Has FP24 been a limitation yet?

Discussion in 'General 3D Technology' started by nelg, Dec 12, 2004.

  1. nelg

    Veteran

    Joined:
    Jan 26, 2003
    Messages:
    1,557
    Likes Received:
    42
    Location:
    Toronto
    Ok, now I am down to having no examples :). Serves me right for having taken a drunks word for it. Sorry Rev. :wink:

    So hindsight has proven your decisions to be prudent. May I ask if SM3.0 did not require FP32 in the PS would ATI still stick with 24b (feel free to divulge any secret info)?

    Edit. Answered in your response to Joe.
     
  2. sireric

    Regular

    Joined:
    Jul 26, 2002
    Messages:
    348
    Likes Received:
    22
    Location:
    Santa Clara, CA
    I tend to agree. However, the forward looking aspect as to be tempered by costs and schedule. We do tend (both IHVs) to put features in that are forward looking and a little risky. That's a risk that seems to have a good reward potential.

    The worst problem would be if the API were so strict as to make any sort of deviation from it impossible -- How would we innovate then? The cheapest part that implemented everything with the best performance would win. Regretfully, that's not really appealing to me, as a designer. It would also cause stagnation in between API changes. Not very fun, either for IHVs or ISVs.
     
  3. sireric

    Regular

    Joined:
    Jul 26, 2002
    Messages:
    348
    Likes Received:
    22
    Location:
    Santa Clara, CA
    Who knows? Though if max texture size increases, possibly some increase would be required. As well, Marketing pressures do exist (i.e. pointless mine-is-bigger-than-yours without any sort of backing).

    I'm a strong believer that if it's not broken, don't fix it. With limited schedule and resources, we have to limit the things we can change. If something isn't a bottleneck or broken, then not fixing it is good.
     
  4. rwolf

    rwolf Rock Star
    Regular

    Joined:
    Oct 25, 2002
    Messages:
    967
    Likes Received:
    51
    Location:
    Canada
    Considering that Nvidia has been getting by just fine with fp16 shader precision I would have to agree with Sireric that fp24 was good enough and fp32 is currently overkill.
     
  5. rwolf

    rwolf Rock Star
    Regular

    Joined:
    Oct 25, 2002
    Messages:
    967
    Likes Received:
    51
    Location:
    Canada
    I think that fp24 IS a limitation when you start using the VPU for general purpose computing however. I have read lots of articles talking about NVIDIA products being used for general purpose computing and haven't seen any for ATI (not saying there isn't any).
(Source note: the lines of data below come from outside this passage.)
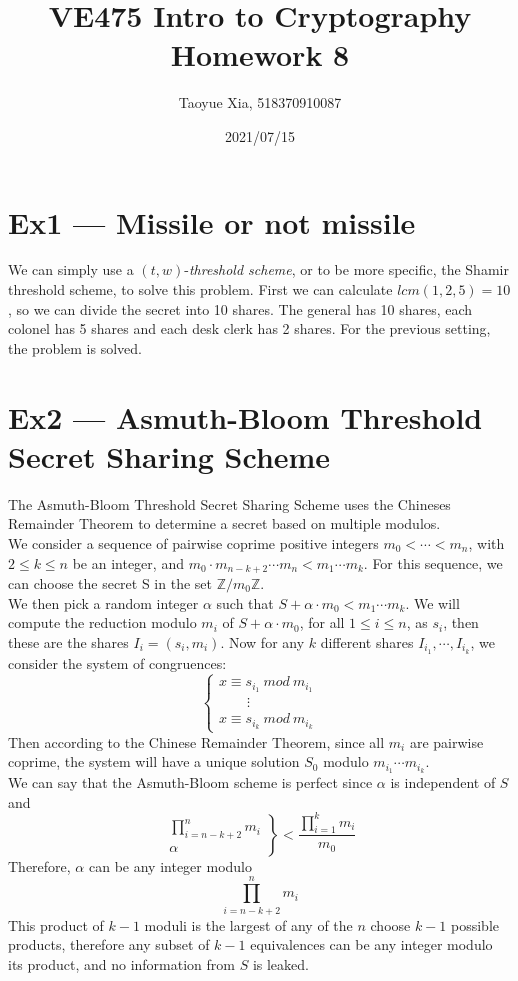 \documentclass[12pt, a4paper]{article}
\begin{document}
\title{VE475 Intro to Cryptography Homework 8}
\author{Taoyue Xia, 518370910087}
\date{2021/07/15}
\maketitle

\section*{Ex1 --- Missile or not missile}
We can simply use a $(t,w)$-\textit{threshold scheme}, or to be more specific, the Shamir threshold scheme, 
to solve this problem. First we can calculate $lcm(1,2,5) = 10$, so we can divide the secret into 10 shares. 
The general has 10 shares, each colonel has 5 shares and each desk clerk has 2 shares. 
For the previous setting, the problem is solved.

\section*{Ex2 --- Asmuth-Bloom Threshold Secret Sharing Scheme}
The Asmuth-Bloom Threshold Secret Sharing Scheme uses the Chineses Remainder Theorem to determine a secret based on multiple modulos.\\
We consider a sequence of pairwise coprime positive integers $m_0 < \cdots < m_n$, 
with $2 \leq k \leq n$ be an integer, and $m_0\cdot m_{n-k+2}\cdots m_n < m_1\cdots m_k$. For this sequence, 
we can choose the secret S in the set $\mathbb{Z}/m_0\mathbb{Z}$.\\
We then pick a random integer $\alpha$ such that $S + \alpha\cdot m_0 < m_1\cdots m_k$. 
We will compute the reduction modulo $m_i$ of $S + \alpha\cdot m_0$, for all $1 \leq i \leq n$, as $s_i$, 
then these are the shares $I_i = (s_i, m_i)$. 
Now for any $k$ different shares $I_{i_1},\cdots,I_{i_k}$, we consider the system of congruences:
$$
\begin{cases}
    x \equiv s_{i_1}\ mod\ m_{i_1}\\
    \qquad \vdots\\
    x \equiv s_{i_k}\ mod\ m_{i_k}
\end{cases}
$$
Then according to the Chinese Remainder Theorem, since all $m_i$ are pairwise coprime, 
the system will have a unique solution $S_0$ modulo $m_{i_1}\cdots m_{i_k}$.\\
We can say that the Asmuth-Bloom scheme is perfect since $\alpha$ is independent of $S$ and
$$
\left.{\begin{array}{r}\prod _{{i=n-k+2}}^{n}m_{i}\\\alpha \end{array}}\right\}<{\frac  {\prod _{{i=1}}^{k}m_{i}}{m_{0}}}
$$
Therefore, $\alpha$ can be any integer modulo
$$\prod_{i=n-k+2}^n m_i$$
This product of $k − 1$ moduli is the largest of any of the $n$ choose $k − 1$ possible products, 
therefore any subset of $k − 1$ equivalences can be any integer modulo its product, and no information from $S$ is leaked.
\end{document}
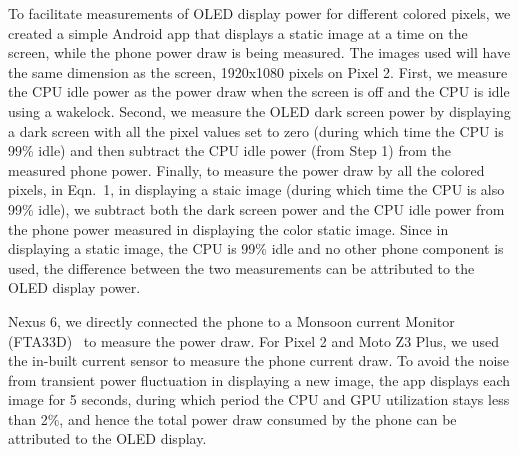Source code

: To facilitate measurements of OLED display power for different colored
pixels, we created a simple Android app that displays a static image
at a time on the screen, while the phone power draw is being measured.
The images used will have the same dimension as the screen, \eg
1920x1080 pixels on Pixel 2.
First, we measure the CPU idle power 
as the power draw when the screen is off and the CPU is idle using a wakelock.
Second, we measure the OLED dark screen power 
by displaying a dark screen with all the pixel values set to zero
(during which time the CPU is 99\% idle)
and then subtract the CPU idle power (from Step 1) from the measured phone power.
Finally, to measure the power draw by all the colored pixels,
 in Eqn.~1,
in displaying a staic image (during which time the CPU is also 99\% idle),
 we subtract both the dark
screen power and the CPU idle power
from the phone power measured in displaying the color static image.
Since in displaying a static image, the CPU
is 99\% idle and no other phone component is used, the difference
between the two measurements can be attributed to the OLED display power.
\fi



Nexus 6, we directly connected the phone to a Monsoon current
Monitor (FTA33D)~\cite{monsoon} to measure the power draw.  For Pixel
2 and Moto Z3 Plus, we used the in-built current sensor to measure the
phone current draw.  To avoid the noise from transient power
fluctuation in displaying a new image, the app displays each image for
5 seconds, during which period the CPU and GPU utilization stays less
than 2\%, and hence the
total power draw consumed by the phone can be attributed to the OLED
display.
\fi

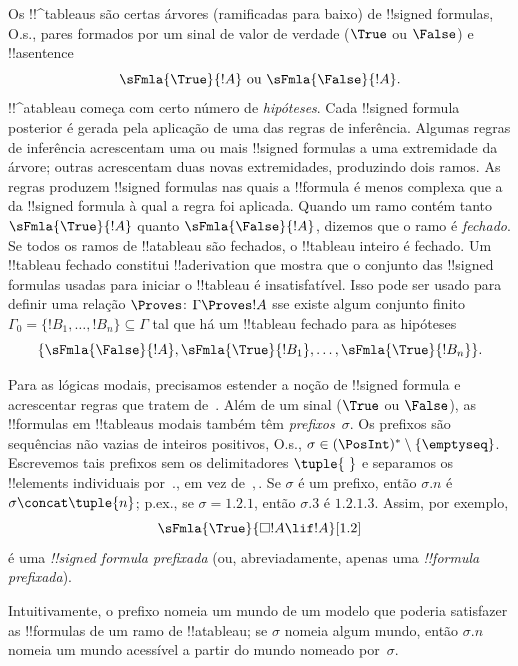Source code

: \documentclass[../../../include/open-logic-section]{subfiles}
\begin{document}


Os !!^{tableau}s são certas árvores (ramificadas para baixo) de
!!{signed formula}s, O.s.\@, pares formados por um sinal de valor de
verdade ($\True$ ou $\False$) e !!a{sentence}
\[
\sFmla{\True}{!A} \text{ ou } \sFmla{\False}{!A}.
\]
!!^a{tableau} começa com certo número de \emph{hipóteses}. Cada
!!{signed formula} posterior é gerada pela aplicação de uma das regras
de inferência. Algumas regras de inferência acrescentam uma ou mais
!!{signed formula}s a uma extremidade da árvore; outras acrescentam duas
novas extremidades, produzindo dois ramos. As regras produzem !!{signed
formula}s nas quais a !!{formula} é menos complexa que a da !!{signed
formula} à qual a regra foi aplicada. Quando um ramo contém tanto
$\sFmla{\True}{!A}$ quanto $\sFmla{\False}{!A}$, dizemos que o ramo é
\emph{fechado}. Se todos os ramos de !!a{tableau} são fechados, o
!!{tableau} inteiro é fechado. Um !!{tableau} fechado constitui
!!a{derivation} que mostra que o conjunto das !!{signed formula}s usadas
para iniciar o !!{tableau} é insatisfatível. Isso pode ser usado para
definir uma relação $\Proves$: $\Gamma \Proves !A$ sse existe algum
conjunto finito~$\Gamma_0 = \{!B_1, \dots, !B_n\} \subseteq \Gamma$ tal
que há um !!{tableau} fechado para as hipóteses
\[
\{\sFmla{\False}{!A}, \sFmla{\True}{!B_1}, \dots, \sFmla{\True}{!B_n}\}.
\]

Para as lógicas modais, precisamos estender a noção de !!{signed
formula} e acrescentar regras que tratem de~. Além de um sinal
($\True$ ou $\False$), as !!{formula}s em !!{tableau}s modais também
têm \emph{prefixos}~$\sigma$. Os prefixos são sequências não vazias de
inteiros positivos, O.s.\@, $\sigma \in (\PosInt)^* \setminus
\{\emptyseq\}$. Escrevemos tais prefixos sem os delimitadores
$\tuple{\ }$ e separamos os !!{element}s individuais por~$.$, em vez
de~$,$. Se $\sigma$ é um prefixo, então $\sigma.n$ é $\sigma
\concat \tuple{n}$; p.ex., se $\sigma = 1.2.1$, então $\sigma.3$
é $1.2.1.3$. Assim, por exemplo,
\[
\sFmla{\True}{\Box !A \lif !A}[1.2]
\]
é uma \emph{!!{signed formula} prefixada} (ou, abreviadamente, apenas uma
\emph{!!{formula} prefixada}).

Intuitivamente, o prefixo nomeia um mundo de um modelo que poderia
satisfazer as !!{formula}s de um ramo de !!a{tableau}; se $\sigma$
nomeia algum mundo, então $\sigma.n$ nomeia um mundo acessível a partir
do mundo nomeado por~$\sigma$.
\end{document}

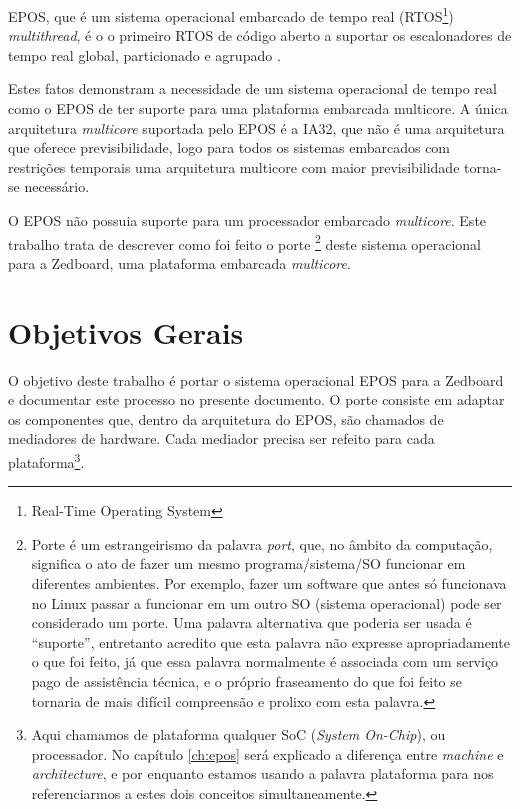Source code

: EPOS, que é um sistema operacional embarcado de tempo real (RTOS\footnote{Real-Time Operating System}) \emph{multithread}, é o o primeiro RTOS de código aberto a suportar os escalonadores de tempo real global, particionado e agrupado \cite{gio}.


Estes fatos demonstram a necessidade de um sistema operacional de tempo real como o EPOS de ter suporte para uma plataforma embarcada multicore. A única arquitetura \emph{multicore} suportada pelo EPOS é a IA32, que não é uma arquitetura que oferece previsibilidade, logo para todos os sistemas embarcados com restrições temporais uma arquitetura multicore com maior previsibilidade torna-se necessário.

O EPOS não possuia suporte para um processador embarcado \emph{multicore}. 
Este trabalho trata de descrever como foi feito o porte
\footnote{Porte é um estrangeirismo da palavra \emph{port}, que, no âmbito da computação, significa o ato de fazer um mesmo programa/sistema/SO funcionar em diferentes ambientes. Por exemplo, fazer um software que antes só funcionava no Linux passar a funcionar em um outro SO (sistema operacional) pode ser considerado um porte. Uma palavra alternativa que poderia ser usada é ``suporte'', entretanto acredito que esta palavra não expresse apropriadamente o que foi feito, já que essa palavra normalmente é associada com um serviço pago de assistência técnica, e o próprio fraseamento do que foi feito se tornaria de mais difícil compreensão e prolixo com esta palavra.}
 deste sistema operacional para a Zedboard, uma plataforma embarcada \emph{multicore}.

\section{Objetivos Gerais}

O objetivo deste trabalho é portar o sistema operacional EPOS para a Zedboard e documentar este processo no presente documento. O porte consiste em adaptar os componentes que, dentro da arquitetura do EPOS, são chamados de mediadores de hardware. Cada mediador precisa ser refeito para cada plataforma\footnote{Aqui chamamos de plataforma qualquer SoC (\emph{System On-Chip}), ou processador. No capítulo \ref{ch:epos} será explicado a diferença entre \emph{machine} e \emph{architecture}, e por enquanto estamos usando a palavra plataforma para nos referenciarmos a estes dois conceitos simultaneamente.}.

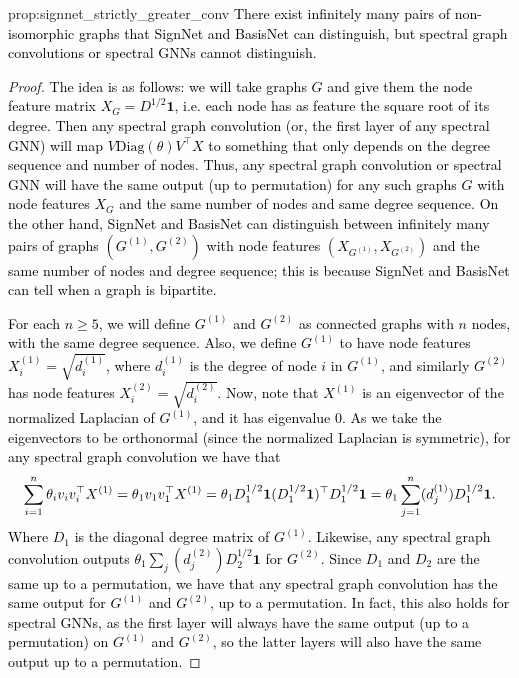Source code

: \documentclass{article} \usepackage{iclr2023_conference,times}
\newcommand{\rebut}[1]{\textcolor{black}{#1}}
\begin{document}
\begin{repproposition}{prop:signnet_strictly_greater_conv}
\rebut{There exist infinitely many pairs of non-isomorphic graphs that SignNet and BasisNet can distinguish, but spectral graph convolutions or spectral GNNs cannot distinguish.}
\end{repproposition}
\begin{proof}
    \rebut{
    The idea is as follows: we will take graphs $G$ and give them the node feature matrix $X_G = D^{1/2}\mathbf{1}$, i.e. each node has as feature the square root of its degree. Then any spectral graph convolution (or, the first layer of any spectral GNN) will map $V\mathrm{Diag}(\theta)V^\top X$ to something that only depends on the degree sequence and number of nodes. Thus, any spectral graph convolution or spectral GNN will have the same output (up to permutation) for any such graphs $G$ with node features $X_G$ and the same number of nodes and same degree sequence. On the other hand, SignNet and BasisNet can distinguish between infinitely many pairs of graphs $(G^{(1)}, G^{(2)})$ with node features $(X_{G^{(1)}}, X_{G^{(2)}})$ and the same number of nodes and degree sequence; this is because SignNet and BasisNet can tell when a graph is bipartite.
    }
    
    \rebut{For each $n \geq 5$, we will define $G^{(1)}$ and $G^{(2)}$ as connected graphs with $n$ nodes, with the same degree sequence. Also, we define $G^{(1)}$ to have node features $X^{(1)}_i = \sqrt{d_i^{(1)}}$, where $d_i^{(1)}$ is the degree of node $i$ in $G^{(1)}$, and similarly $G^{(2)}$ has node features $X^{(2)}_i = \sqrt{d_i^{(2)}}$. Now, note that $X^{(1)}$ is an eigenvector of the normalized Laplacian of $G^{(1)}$, and it has eigenvalue $0$. As we take the eigenvectors to be orthonormal (since the normalized Laplacian is symmetric), for any spectral graph convolution we have that}
    \begin{equation}
        \rebut{ \sum_{i=1}^n \theta_i v_i v_i^\top X^{(1)} =  \theta_1 v_1 v_1^\top X^{(1)} = \theta_1 D_1^{1/2}\mathbf{1} (D_1^{1/2}\mathbf{1})^\top D_1^{1/2}\mathbf{1} = \theta_1 \sum_{j=1}^n (d_j^{(1)}) D_1^{1/2}\mathbf{1}. }
    \end{equation}
    \rebut{Where $D_1$ is the diagonal degree matrix of $G^{(1)}$. Likewise, any spectral graph convolution outputs $\theta_1 \sum_j (d_j^{(2)}) D_2^{1/2} \mathbf{1}$ for $G^{(2)}$. Since $D_1$ and $D_2$ are the same up to a permutation, we have that any spectral graph convolution has the same output for $G^{(1)}$ and $G^{(2)}$, up to a permutation. In fact, this also holds for spectral GNNs, as the first layer will always have the same output (up to a permutation) on $G^{(1)}$ and $G^{(2)}$, so the latter layers will also have the same output up to a permutation.}


\end{proof}
\end{document}
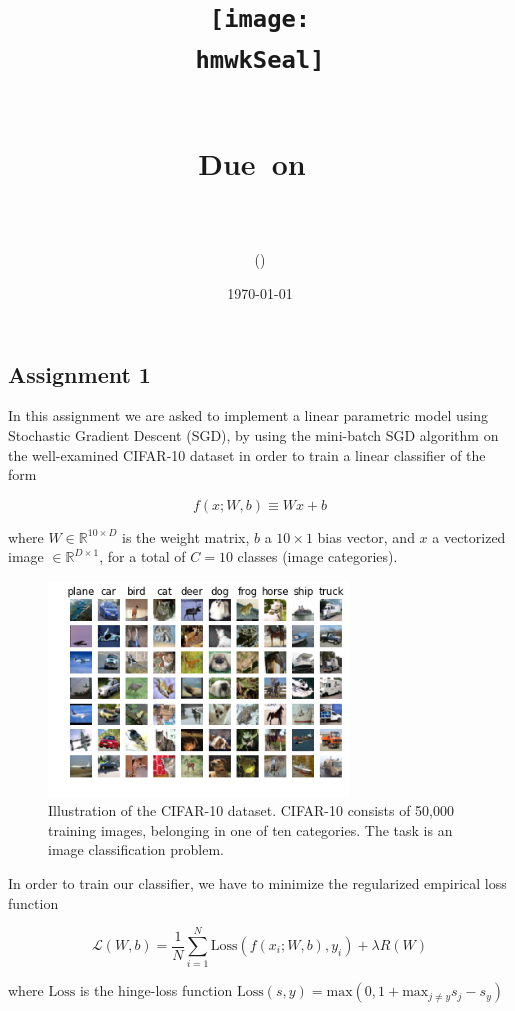 \documentclass{article}
\title{
	\centering
	\texttt{[image: \\hmwkSeal]}
	
	\vspace{1in}
	\textmd{\textbf{\hmwkClass\ \hmwkTitle}}\\
	
	\normalsize\vspace{0.1in}\small{Due\ on\ \hmwkDueDate}\\
	
	\vspace{0.1in}
	\large{\textit{\hmwkClassInstructor}} \\
	\vspace{0.5in}
	
	\large{\hmwkUniversity}
	
	\vspace{3in}
	
	\author{\textbf{\hmwkAuthorName} (\hmwkAuthorID)}
	\date{\today}
}
\begin{document}
	
	\maketitle
	
	\pagebreak
	
	\subsection{Assignment 1}
    
    
    In this assignment we are asked to implement a linear parametric model using Stochastic Gradient Descent (SGD), by using the mini-batch SGD algorithm on the well-examined CIFAR-10 dataset in order to train a linear classifier of the form 
    
    $$f(x;W,b) \equiv Wx + b $$
    
    where $W \in \mathbb{R}^{10 \times D}$ is the weight matrix, $b$ a $10 \times 1$ bias vector, and $x$ a vectorized image $ \in \mathbb{R}^{D \times 1}$, for a total of $C=10$ classes (image categories). \\
    
    \begin{figure}[t]
    	\centering
    	\includegraphics[width=8cm]{images/cifar10.png}
    	\caption{Illustration of the CIFAR-10 dataset.  CIFAR-10 consists of 50,000 training images, belonging in one of ten categories. The task is an image classification problem.}
    \end{figure}

    In order to train our classifier, we have to minimize the regularized empirical loss function
    
    $$\mathcal{L}(W,b) = \frac{1}{N} \sum_{i=1}^{N} \text{Loss}(f(x_i;W,b),y_i) + \lambda R(W)$$
    
    where $\text{Loss}$ is the hinge-loss function $\displaystyle \text{Loss}(s,y) = \text{max}(0, 1 + \text{max}_{j \neq y}s_j - s_y)$ \\
\end{document}
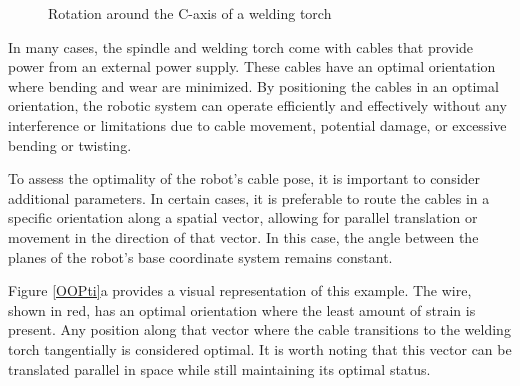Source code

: \begin{figure}[H]%
	\centering
	\qquad
	\caption{Rotation around the C-axis of a welding torch }%
	\label{rot}%
\end{figure}

In many cases, the spindle and welding torch come with cables that provide power from an external power supply. These cables have an optimal orientation where bending and wear are minimized. By positioning the cables in an optimal orientation, the robotic system can operate efficiently and effectively without any interference or limitations due to cable movement, potential damage, or excessive bending or twisting.

To assess the optimality of the robot's cable pose, it is important to consider additional parameters. In certain cases, it is preferable to route the cables in a specific orientation along a spatial vector, allowing for parallel translation or movement in the direction of that vector. In this case, the angle between the planes of the robot's base coordinate system remains constant.

Figure \ref{OOPti}a provides a visual representation of this example. The wire, shown in red, has an optimal orientation where the least amount of strain is present. Any position along that vector where the cable transitions to the welding torch tangentially is considered optimal. It is worth noting that this vector can be translated parallel in space while still maintaining its optimal status.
    I think there is lots of potential to move physics, AI, and other math oriented operations onto the VPU. Too many games are CPU bound.
     
  6. KimB

    Legend

    Joined:
    May 28, 2002
    Messages:
    12,902
    Likes Received:
    218
    Location:
    Seattle, WA
    Depends upon what they're used for. One could conceivably use vertex textures to get around the limitation that DX9 doesn't support render to vertex buffer, for instance.
     
  7. KimB

    Legend

    Joined:
    May 28, 2002
    Messages:
    12,902
    Likes Received:
    218
    Location:
    Seattle, WA
    This is not true in general. FP16 is unusable for texture addressing. FP16 is the format that should be used for most calculations done on color values, however, as the final color output will, with current devices, always be 8-bit.
     
  8. Reverend

    Banned

    Joined:
    Jan 31, 2002
    Messages:
    3,266
    Likes Received:
    24
    What's so special about pixels that make their precision requirements lower than all other areas of computing where 32-bit and 64-bit floating point are the basic building blocks for numerical computation?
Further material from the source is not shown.